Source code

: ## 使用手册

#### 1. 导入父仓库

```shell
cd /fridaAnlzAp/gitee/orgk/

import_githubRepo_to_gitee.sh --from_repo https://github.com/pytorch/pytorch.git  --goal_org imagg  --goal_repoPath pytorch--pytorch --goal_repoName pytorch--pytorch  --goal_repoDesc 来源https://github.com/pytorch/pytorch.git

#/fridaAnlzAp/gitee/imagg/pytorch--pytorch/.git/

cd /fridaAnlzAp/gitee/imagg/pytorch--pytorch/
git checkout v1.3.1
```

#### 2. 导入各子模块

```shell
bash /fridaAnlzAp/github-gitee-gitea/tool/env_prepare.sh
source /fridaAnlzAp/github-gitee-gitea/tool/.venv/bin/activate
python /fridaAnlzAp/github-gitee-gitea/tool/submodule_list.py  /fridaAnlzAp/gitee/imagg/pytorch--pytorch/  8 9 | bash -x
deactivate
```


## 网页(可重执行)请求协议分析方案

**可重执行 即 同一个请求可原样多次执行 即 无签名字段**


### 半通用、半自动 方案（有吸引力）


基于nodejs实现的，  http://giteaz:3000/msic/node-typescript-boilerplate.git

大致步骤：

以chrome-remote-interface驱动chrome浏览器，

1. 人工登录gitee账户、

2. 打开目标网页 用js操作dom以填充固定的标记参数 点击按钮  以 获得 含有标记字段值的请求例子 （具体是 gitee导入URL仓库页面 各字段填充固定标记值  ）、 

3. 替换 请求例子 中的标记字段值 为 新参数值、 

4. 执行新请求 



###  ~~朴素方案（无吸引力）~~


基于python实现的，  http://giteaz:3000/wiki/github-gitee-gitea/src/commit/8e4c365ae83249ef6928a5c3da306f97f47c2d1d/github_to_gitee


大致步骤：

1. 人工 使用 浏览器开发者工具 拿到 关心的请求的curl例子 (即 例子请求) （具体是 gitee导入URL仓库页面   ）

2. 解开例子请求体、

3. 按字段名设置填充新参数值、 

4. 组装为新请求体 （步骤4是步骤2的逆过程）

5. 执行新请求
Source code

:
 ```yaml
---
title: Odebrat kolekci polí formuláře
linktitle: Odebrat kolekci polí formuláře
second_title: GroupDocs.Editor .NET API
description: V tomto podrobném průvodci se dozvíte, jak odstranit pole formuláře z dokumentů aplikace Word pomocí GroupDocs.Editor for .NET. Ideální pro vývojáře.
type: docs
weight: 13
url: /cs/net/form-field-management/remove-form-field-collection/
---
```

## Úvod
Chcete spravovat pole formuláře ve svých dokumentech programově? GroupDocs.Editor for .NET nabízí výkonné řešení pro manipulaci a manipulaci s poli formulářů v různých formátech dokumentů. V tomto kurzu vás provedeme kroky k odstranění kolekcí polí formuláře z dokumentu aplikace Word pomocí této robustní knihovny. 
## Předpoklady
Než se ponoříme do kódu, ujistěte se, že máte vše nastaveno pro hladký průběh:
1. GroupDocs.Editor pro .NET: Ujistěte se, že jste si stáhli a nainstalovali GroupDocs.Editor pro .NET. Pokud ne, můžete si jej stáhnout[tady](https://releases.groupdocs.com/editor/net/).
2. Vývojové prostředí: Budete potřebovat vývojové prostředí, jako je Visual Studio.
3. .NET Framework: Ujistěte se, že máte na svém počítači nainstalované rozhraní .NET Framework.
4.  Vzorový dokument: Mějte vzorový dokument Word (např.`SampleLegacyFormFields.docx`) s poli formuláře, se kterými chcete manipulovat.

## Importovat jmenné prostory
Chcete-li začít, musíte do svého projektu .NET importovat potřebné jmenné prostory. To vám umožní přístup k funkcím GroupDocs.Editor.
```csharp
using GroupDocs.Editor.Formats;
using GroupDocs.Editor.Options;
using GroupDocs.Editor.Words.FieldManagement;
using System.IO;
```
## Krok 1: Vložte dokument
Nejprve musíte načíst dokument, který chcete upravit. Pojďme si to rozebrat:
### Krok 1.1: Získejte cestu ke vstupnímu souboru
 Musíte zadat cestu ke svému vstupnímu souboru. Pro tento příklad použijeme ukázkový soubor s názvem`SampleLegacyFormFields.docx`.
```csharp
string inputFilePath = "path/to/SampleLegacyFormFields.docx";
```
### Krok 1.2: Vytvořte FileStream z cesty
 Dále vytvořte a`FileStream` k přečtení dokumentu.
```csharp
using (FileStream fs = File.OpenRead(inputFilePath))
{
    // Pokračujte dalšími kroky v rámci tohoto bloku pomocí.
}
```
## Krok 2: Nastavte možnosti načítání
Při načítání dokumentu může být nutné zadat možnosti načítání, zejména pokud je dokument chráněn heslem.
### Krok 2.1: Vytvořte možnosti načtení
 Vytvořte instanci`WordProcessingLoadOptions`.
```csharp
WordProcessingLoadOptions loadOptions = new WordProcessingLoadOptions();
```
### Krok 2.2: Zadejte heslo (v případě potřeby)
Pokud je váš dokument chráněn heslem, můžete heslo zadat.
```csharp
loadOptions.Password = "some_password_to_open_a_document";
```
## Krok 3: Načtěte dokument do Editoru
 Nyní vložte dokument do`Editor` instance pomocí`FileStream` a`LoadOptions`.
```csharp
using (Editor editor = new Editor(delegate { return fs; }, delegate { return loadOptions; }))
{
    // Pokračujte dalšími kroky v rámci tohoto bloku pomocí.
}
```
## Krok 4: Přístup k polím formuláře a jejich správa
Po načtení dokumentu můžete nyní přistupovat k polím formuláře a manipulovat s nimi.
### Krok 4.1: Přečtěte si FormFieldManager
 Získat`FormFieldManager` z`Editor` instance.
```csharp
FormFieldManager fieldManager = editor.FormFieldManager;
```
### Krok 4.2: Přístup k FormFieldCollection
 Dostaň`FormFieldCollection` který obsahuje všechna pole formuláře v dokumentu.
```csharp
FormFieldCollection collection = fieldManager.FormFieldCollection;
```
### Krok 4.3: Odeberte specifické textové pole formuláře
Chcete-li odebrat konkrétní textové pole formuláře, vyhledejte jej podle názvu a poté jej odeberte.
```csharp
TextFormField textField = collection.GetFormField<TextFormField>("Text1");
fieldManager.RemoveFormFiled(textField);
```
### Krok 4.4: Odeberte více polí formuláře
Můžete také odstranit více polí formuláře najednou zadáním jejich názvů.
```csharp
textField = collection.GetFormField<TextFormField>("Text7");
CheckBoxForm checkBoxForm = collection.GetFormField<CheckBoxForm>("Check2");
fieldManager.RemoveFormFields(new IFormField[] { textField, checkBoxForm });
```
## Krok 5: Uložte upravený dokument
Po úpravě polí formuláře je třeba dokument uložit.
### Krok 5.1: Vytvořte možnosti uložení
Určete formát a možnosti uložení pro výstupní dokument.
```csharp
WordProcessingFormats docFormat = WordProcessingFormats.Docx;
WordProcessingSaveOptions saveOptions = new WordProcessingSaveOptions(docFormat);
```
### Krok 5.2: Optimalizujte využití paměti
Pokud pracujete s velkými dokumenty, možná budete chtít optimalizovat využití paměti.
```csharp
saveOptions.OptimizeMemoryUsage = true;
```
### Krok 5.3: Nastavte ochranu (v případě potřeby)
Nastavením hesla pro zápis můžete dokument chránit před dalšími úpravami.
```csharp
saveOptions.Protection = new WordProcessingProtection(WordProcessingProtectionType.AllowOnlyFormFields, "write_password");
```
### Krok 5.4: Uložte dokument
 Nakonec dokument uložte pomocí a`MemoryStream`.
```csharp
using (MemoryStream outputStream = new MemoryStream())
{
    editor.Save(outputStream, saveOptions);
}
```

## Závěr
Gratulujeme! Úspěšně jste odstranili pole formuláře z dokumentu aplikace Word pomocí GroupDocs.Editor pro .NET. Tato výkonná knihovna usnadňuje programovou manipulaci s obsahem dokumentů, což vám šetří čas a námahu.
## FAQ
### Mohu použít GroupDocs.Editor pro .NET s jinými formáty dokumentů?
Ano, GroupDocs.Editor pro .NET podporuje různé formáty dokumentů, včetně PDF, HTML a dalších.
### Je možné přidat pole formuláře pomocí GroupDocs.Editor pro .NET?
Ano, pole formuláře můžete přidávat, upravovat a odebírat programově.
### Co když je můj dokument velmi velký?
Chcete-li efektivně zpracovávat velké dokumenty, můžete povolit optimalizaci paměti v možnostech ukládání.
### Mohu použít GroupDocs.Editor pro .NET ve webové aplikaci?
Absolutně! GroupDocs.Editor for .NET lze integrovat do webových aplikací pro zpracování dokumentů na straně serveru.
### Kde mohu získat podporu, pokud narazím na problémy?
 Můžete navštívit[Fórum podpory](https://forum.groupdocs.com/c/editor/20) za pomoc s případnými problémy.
________________________
* [TASK OBJECTIVE]:
What lines in the data hold the word "načtení"? Return them.

* [OUTPUT]:
### Krok 2.1: Vytvořte možnosti načtení
Po načtení dokumentu můžete nyní přistupovat k polím formuláře a manipulovat s nimi.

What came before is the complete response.